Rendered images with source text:
========================================

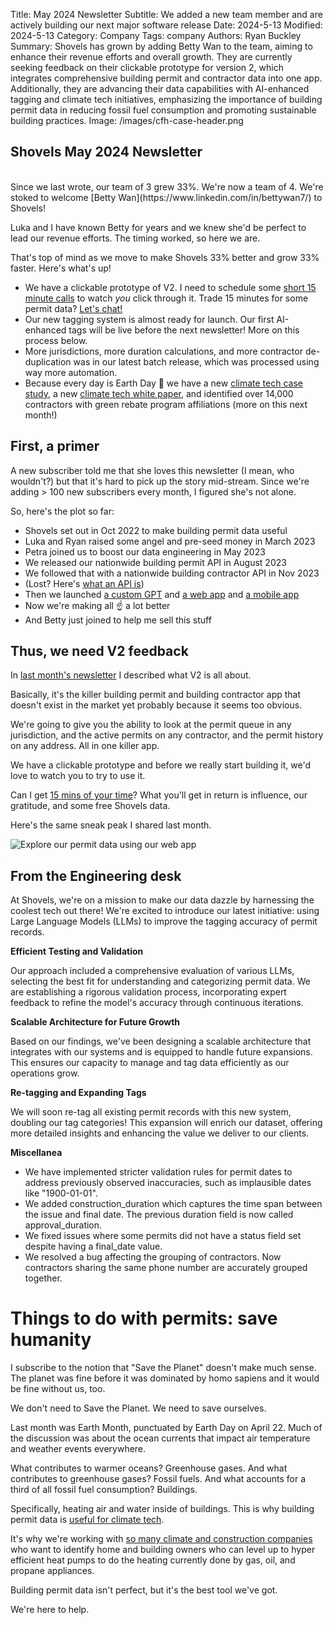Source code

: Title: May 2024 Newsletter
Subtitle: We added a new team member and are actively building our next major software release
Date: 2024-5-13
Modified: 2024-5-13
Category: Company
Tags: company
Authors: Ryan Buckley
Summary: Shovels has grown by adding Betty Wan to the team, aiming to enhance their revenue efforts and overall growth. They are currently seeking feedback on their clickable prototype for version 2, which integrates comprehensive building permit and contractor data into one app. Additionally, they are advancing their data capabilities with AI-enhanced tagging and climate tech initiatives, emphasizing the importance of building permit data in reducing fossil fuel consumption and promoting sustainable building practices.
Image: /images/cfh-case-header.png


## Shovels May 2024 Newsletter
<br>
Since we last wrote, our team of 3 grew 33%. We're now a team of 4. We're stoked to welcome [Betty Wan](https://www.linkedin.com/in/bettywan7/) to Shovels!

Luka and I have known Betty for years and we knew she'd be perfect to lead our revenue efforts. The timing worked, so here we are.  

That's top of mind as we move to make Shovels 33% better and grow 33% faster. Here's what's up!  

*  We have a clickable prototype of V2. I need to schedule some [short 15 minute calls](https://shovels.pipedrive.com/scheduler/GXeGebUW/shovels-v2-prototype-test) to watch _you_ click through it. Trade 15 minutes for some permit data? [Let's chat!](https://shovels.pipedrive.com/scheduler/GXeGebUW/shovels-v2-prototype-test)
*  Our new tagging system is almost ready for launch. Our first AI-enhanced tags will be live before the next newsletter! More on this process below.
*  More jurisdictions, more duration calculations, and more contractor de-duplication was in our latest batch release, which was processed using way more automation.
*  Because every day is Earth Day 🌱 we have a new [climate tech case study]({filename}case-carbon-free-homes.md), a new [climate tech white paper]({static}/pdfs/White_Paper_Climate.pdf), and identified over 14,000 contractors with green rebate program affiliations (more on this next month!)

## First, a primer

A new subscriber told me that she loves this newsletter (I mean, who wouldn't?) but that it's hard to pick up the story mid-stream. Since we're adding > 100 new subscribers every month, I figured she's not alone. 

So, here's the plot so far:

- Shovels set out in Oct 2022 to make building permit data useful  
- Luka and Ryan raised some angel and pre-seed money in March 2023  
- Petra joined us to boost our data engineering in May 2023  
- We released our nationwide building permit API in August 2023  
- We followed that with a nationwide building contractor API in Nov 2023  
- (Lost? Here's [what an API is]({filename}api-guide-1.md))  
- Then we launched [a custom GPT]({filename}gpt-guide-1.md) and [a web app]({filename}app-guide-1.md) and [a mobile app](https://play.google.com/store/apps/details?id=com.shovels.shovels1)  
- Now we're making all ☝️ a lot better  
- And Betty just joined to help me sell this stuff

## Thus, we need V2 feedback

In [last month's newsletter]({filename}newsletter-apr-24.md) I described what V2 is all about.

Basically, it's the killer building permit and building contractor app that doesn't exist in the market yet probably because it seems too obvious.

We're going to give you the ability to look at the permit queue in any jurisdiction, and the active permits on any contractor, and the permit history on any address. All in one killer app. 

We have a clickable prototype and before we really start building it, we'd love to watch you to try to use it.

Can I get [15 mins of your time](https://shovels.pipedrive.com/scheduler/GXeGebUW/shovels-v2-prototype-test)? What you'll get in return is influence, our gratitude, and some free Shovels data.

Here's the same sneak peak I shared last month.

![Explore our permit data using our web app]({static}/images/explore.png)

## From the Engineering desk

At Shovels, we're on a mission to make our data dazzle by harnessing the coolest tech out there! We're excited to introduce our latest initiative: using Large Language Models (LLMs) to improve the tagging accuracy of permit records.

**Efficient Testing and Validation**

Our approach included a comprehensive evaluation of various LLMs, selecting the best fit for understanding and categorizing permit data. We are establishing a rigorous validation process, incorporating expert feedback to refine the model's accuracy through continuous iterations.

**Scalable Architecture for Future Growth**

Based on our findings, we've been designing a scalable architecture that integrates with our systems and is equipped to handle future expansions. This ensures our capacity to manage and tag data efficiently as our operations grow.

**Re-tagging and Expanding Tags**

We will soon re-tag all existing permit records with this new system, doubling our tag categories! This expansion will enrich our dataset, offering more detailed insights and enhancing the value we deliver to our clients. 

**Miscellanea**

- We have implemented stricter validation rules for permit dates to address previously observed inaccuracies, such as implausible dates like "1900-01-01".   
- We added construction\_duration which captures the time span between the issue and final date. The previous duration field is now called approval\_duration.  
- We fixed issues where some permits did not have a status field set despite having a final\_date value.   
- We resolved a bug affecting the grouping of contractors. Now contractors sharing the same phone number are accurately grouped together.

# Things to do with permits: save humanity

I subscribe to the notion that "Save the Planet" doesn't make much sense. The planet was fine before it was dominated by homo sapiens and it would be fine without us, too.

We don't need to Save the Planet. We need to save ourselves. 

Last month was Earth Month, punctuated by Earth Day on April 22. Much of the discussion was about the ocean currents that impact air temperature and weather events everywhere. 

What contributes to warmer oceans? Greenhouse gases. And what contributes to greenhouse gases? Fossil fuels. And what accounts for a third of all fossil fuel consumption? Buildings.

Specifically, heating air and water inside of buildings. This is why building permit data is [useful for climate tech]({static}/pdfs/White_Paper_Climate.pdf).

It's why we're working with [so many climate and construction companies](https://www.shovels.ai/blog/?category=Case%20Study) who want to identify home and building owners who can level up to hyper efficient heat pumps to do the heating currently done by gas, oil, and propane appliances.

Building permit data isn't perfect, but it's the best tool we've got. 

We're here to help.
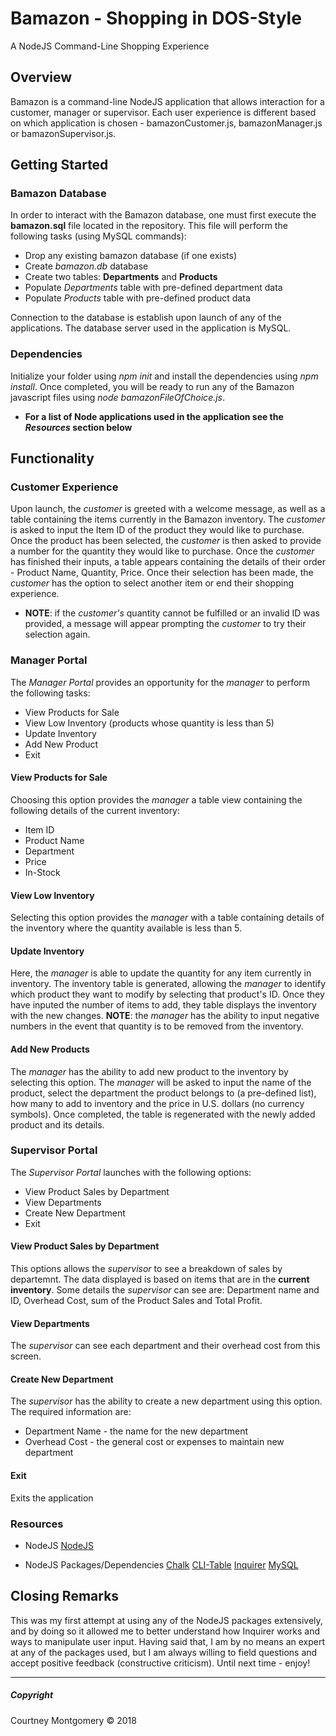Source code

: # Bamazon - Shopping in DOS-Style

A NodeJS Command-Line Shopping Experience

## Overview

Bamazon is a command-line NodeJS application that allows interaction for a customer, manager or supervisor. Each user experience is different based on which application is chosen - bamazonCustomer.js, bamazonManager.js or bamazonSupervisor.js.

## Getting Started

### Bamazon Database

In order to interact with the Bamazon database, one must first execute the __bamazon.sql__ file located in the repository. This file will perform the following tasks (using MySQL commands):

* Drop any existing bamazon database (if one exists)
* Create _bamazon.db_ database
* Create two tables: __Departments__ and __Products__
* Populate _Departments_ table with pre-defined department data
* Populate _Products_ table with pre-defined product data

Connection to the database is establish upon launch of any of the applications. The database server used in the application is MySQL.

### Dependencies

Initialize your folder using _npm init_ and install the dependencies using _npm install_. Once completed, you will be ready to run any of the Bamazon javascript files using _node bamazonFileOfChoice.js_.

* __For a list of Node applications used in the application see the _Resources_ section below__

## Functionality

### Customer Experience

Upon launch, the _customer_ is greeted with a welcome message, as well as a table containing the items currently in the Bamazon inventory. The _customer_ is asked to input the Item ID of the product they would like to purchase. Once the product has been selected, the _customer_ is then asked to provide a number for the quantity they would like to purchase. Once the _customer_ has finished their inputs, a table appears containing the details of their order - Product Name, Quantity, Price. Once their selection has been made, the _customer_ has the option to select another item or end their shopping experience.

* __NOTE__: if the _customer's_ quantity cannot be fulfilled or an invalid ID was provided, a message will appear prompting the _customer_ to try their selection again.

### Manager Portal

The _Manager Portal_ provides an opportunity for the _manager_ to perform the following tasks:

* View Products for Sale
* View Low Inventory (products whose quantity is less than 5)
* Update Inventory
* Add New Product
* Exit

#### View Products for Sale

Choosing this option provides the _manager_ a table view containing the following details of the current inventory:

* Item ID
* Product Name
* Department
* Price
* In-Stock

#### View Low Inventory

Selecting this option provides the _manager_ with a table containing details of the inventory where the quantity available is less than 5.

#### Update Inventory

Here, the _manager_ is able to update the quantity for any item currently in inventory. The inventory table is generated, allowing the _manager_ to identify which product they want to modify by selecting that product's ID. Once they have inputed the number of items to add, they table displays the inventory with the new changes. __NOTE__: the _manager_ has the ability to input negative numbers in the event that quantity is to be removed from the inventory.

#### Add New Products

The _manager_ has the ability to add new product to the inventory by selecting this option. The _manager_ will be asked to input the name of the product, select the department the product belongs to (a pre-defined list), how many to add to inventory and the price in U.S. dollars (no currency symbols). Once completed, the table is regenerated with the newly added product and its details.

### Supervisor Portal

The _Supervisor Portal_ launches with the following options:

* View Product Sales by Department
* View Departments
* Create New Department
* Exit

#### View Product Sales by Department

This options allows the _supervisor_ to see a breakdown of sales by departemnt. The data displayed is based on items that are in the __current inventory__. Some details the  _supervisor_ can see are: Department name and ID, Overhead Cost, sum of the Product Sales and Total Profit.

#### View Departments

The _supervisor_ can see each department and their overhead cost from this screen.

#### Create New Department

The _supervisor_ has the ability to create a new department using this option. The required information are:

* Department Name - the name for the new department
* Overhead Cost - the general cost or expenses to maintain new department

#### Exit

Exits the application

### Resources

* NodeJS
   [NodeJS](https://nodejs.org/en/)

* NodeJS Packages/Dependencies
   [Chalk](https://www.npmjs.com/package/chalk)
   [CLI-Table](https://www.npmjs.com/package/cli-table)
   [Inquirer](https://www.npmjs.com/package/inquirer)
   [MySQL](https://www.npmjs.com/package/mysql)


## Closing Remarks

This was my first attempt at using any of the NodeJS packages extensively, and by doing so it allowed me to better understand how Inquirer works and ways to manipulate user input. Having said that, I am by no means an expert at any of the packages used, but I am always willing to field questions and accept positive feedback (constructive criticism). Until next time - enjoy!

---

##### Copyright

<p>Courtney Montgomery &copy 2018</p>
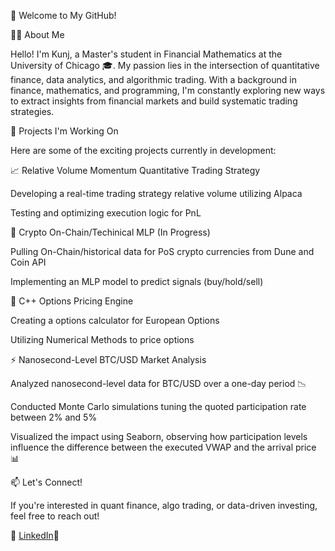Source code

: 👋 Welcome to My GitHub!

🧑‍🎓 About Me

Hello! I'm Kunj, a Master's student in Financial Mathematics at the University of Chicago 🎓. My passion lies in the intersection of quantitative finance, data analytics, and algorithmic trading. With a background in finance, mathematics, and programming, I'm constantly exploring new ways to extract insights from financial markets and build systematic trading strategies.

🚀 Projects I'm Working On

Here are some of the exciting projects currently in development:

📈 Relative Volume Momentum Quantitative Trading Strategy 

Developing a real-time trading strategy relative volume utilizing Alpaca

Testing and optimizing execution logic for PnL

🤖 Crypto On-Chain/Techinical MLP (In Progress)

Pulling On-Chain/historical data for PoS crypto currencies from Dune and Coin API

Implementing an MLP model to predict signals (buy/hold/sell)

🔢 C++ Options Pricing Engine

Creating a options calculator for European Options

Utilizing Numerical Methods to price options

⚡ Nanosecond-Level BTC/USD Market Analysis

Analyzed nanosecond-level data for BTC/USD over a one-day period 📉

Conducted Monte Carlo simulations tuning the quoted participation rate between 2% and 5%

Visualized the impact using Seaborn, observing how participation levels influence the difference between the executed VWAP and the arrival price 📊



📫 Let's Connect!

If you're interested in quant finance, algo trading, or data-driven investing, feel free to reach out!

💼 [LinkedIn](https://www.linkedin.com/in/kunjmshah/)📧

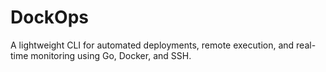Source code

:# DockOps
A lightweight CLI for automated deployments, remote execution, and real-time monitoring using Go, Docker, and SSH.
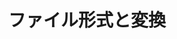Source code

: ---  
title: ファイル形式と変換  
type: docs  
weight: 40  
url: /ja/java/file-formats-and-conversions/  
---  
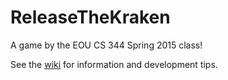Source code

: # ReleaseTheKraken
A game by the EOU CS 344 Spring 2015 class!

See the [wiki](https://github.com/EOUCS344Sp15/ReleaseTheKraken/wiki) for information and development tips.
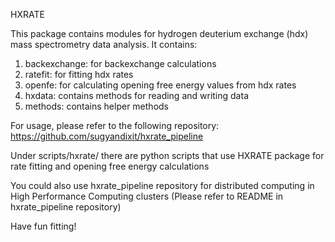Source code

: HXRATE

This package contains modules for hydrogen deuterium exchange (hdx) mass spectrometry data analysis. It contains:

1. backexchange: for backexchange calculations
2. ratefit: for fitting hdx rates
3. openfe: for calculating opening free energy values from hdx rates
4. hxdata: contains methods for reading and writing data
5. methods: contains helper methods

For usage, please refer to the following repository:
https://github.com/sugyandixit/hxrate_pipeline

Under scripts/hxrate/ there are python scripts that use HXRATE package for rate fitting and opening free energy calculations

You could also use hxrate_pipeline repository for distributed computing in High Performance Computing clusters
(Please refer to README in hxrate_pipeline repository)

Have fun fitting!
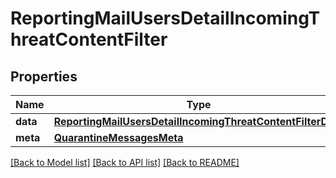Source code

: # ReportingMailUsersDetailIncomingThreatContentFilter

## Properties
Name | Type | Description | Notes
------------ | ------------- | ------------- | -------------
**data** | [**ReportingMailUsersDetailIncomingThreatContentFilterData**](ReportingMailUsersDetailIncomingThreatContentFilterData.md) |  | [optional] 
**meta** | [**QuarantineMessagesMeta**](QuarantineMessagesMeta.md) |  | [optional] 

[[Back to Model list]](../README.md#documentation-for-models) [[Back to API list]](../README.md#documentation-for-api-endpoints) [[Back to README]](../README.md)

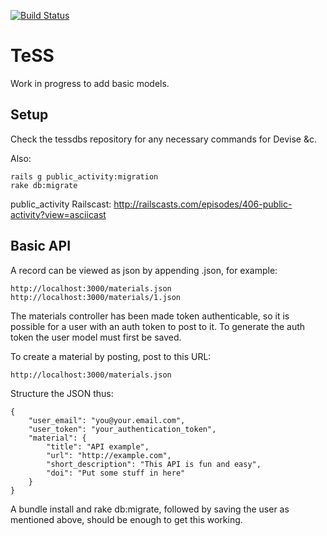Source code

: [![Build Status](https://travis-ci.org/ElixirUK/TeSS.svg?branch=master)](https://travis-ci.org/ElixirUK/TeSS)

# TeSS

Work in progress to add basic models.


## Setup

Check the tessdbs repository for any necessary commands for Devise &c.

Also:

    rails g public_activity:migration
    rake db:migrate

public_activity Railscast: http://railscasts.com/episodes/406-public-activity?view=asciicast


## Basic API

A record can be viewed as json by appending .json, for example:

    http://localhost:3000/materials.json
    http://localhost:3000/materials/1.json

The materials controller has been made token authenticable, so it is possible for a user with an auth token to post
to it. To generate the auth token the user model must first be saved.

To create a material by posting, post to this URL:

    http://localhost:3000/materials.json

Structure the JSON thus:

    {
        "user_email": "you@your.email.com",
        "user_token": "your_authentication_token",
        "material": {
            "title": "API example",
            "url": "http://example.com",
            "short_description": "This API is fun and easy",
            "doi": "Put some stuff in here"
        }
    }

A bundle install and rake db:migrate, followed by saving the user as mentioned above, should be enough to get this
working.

========================================

● Problem requirements
The output should be exactly the lines above from the line containing "this process below." to the line containing "So, here's the", inclusive, with no other lines.

● Answer area
*  Our new tagging system is almost ready for launch. Our first AI-enhanced tags will be live before the next newsletter! More on this process below.
*  More jurisdictions, more duration calculations, and more contractor de-duplication was in our latest batch release, which was processed using way more automation.
*  Because every day is Earth Day 🌱 we have a new [climate tech case study]({filename}case-carbon-free-homes.md), a new [climate tech white paper]({static}/pdfs/White_Paper_Climate.pdf), and identified over 14,000 contractors with green rebate program affiliations (more on this next month!)

## First, a primer

A new subscriber told me that she loves this newsletter (I mean, who wouldn't?) but that it's hard to pick up the story mid-stream. Since we're adding > 100 new subscribers every month, I figured she's not alone. 

So, here's the plot so far:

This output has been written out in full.